==== Material to process

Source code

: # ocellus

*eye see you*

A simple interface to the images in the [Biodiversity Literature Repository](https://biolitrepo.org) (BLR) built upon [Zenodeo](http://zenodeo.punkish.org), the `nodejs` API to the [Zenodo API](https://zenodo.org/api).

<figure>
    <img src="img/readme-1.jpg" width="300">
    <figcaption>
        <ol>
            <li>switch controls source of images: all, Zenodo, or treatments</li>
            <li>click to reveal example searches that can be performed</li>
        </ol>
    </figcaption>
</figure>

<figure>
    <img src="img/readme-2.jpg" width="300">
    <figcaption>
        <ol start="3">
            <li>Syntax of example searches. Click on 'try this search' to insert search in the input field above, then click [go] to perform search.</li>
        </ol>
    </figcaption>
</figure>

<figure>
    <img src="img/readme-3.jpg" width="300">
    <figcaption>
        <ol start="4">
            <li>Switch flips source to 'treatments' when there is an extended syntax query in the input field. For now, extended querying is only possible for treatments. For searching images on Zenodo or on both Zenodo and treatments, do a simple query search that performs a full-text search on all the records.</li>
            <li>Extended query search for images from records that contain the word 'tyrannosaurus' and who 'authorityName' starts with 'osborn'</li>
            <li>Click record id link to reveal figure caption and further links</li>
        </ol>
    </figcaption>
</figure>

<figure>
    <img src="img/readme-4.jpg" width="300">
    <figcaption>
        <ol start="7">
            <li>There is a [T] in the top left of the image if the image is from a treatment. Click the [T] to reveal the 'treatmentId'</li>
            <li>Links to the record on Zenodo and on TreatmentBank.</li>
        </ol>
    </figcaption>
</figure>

========
==== Material to process

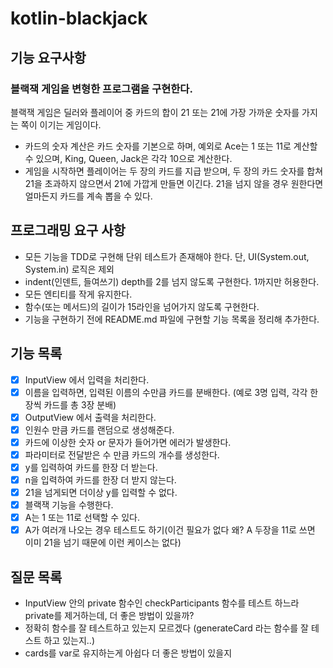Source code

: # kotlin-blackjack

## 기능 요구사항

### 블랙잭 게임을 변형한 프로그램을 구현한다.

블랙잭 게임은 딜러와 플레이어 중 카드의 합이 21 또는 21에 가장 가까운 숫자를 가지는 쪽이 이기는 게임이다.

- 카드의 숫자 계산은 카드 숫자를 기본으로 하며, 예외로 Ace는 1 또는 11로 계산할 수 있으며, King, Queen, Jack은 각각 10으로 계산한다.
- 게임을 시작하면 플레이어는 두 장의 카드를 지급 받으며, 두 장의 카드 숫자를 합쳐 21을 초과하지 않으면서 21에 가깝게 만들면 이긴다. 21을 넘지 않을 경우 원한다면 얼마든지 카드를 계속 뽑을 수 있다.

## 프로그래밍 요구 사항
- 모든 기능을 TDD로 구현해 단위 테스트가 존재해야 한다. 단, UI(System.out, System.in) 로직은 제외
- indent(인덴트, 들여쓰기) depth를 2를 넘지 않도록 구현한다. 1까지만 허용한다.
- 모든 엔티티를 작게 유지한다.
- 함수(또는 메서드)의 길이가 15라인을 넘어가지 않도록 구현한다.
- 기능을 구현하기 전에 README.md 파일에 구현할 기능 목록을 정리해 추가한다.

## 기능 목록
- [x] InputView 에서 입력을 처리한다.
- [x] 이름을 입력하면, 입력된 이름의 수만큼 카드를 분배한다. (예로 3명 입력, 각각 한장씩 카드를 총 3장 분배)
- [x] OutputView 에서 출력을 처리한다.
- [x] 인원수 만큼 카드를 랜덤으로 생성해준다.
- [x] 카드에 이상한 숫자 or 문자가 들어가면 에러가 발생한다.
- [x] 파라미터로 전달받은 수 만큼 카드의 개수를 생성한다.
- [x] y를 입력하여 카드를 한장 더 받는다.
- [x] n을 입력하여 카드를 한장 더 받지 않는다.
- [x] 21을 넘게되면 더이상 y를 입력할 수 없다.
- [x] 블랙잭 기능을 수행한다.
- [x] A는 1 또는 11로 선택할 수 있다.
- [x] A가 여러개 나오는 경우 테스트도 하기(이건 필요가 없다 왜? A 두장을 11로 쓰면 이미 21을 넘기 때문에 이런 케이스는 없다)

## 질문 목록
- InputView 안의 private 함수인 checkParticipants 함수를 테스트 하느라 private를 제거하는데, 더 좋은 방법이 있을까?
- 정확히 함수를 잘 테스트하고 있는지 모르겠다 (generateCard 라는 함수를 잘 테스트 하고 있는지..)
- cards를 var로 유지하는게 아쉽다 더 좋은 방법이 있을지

========
==== Material to process

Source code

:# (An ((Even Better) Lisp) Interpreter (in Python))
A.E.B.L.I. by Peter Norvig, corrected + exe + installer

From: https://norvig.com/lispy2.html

========

◆ Exercise objective
For the material above, reproduce exactly the lines from the line with "- InputView 안의" to the line with "- cards를 var로 유지하는게 아쉽다 더 좋은 방법이 있을지", inclusive, and exclude all others.

◆ Task response
- InputView 안의 private 함수인 checkParticipants 함수를 테스트 하느라 private를 제거하는데, 더 좋은 방법이 있을까?
- 정확히 함수를 잘 테스트하고 있는지 모르겠다 (generateCard 라는 함수를 잘 테스트 하고 있는지..)
- cards를 var로 유지하는게 아쉽다 더 좋은 방법이 있을지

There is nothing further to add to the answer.